- [Work to be completed]:
Images aside, return all the entries exactly.

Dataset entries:

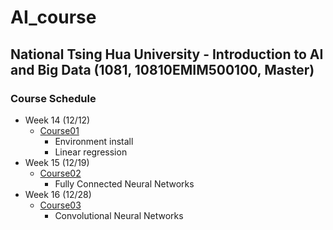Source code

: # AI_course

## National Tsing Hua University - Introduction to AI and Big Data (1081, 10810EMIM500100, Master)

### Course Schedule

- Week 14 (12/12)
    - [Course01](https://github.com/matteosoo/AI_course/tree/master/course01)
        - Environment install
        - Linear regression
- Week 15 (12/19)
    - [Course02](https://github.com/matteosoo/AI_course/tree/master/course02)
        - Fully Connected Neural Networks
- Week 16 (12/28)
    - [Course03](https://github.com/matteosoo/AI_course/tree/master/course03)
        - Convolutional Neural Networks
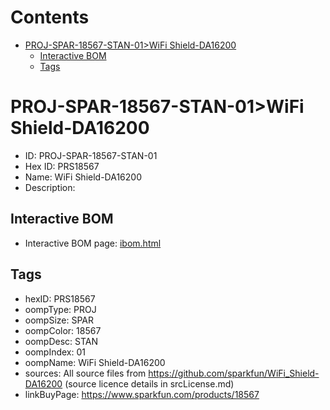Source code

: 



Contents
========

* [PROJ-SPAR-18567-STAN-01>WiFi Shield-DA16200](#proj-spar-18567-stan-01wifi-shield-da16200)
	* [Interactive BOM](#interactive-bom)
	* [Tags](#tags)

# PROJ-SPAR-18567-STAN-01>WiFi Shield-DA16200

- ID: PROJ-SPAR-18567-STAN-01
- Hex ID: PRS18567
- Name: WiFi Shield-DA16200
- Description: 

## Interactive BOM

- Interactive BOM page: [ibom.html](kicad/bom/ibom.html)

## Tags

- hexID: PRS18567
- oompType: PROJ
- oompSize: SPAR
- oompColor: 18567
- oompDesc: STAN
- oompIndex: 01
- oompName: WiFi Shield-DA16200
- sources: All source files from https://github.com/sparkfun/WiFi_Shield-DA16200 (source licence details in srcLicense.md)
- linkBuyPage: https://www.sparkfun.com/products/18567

- [Output below]:
Source code

: # AI_course

## National Tsing Hua University - Introduction to AI and Big Data (1081, 10810EMIM500100, Master)

### Course Schedule

- Week 14 (12/12)
    - [Course01](https://github.com/matteosoo/AI_course/tree/master/course01)
        - Environment install
        - Linear regression
- Week 15 (12/19)
    - [Course02](https://github.com/matteosoo/AI_course/tree/master/course02)
        - Fully Connected Neural Networks
- Week 16 (12/28)
    - [Course03](https://github.com/matteosoo/AI_course/tree/master/course03)
        - Convolutional Neural Networks
Source code

: 



Contents
========

* [PROJ-SPAR-18567-STAN-01>WiFi Shield-DA16200](#proj-spar-18567-stan-01wifi-shield-da16200)
	* [Interactive BOM](#interactive-bom)
	* [Tags](#tags)

# PROJ-SPAR-18567-STAN-01>WiFi Shield-DA16200

- ID: PROJ-SPAR-18567-STAN-01
- Hex ID: PRS18567
- Name: WiFi Shield-DA16200
- Description: 

## Interactive BOM

- Interactive BOM page: [ibom.html](kicad/bom/ibom.html)

## Tags

- hexID: PRS18567
- oompType: PROJ
- oompSize: SPAR
- oompColor: 18567
- oompDesc: STAN
- oompIndex: 01
- oompName: WiFi Shield-DA16200
- sources: All source files from https://github.com/sparkfun/WiFi_Shield-DA16200 (source licence details in srcLicense.md)
- linkBuyPage: https://www.sparkfun.com/products/18567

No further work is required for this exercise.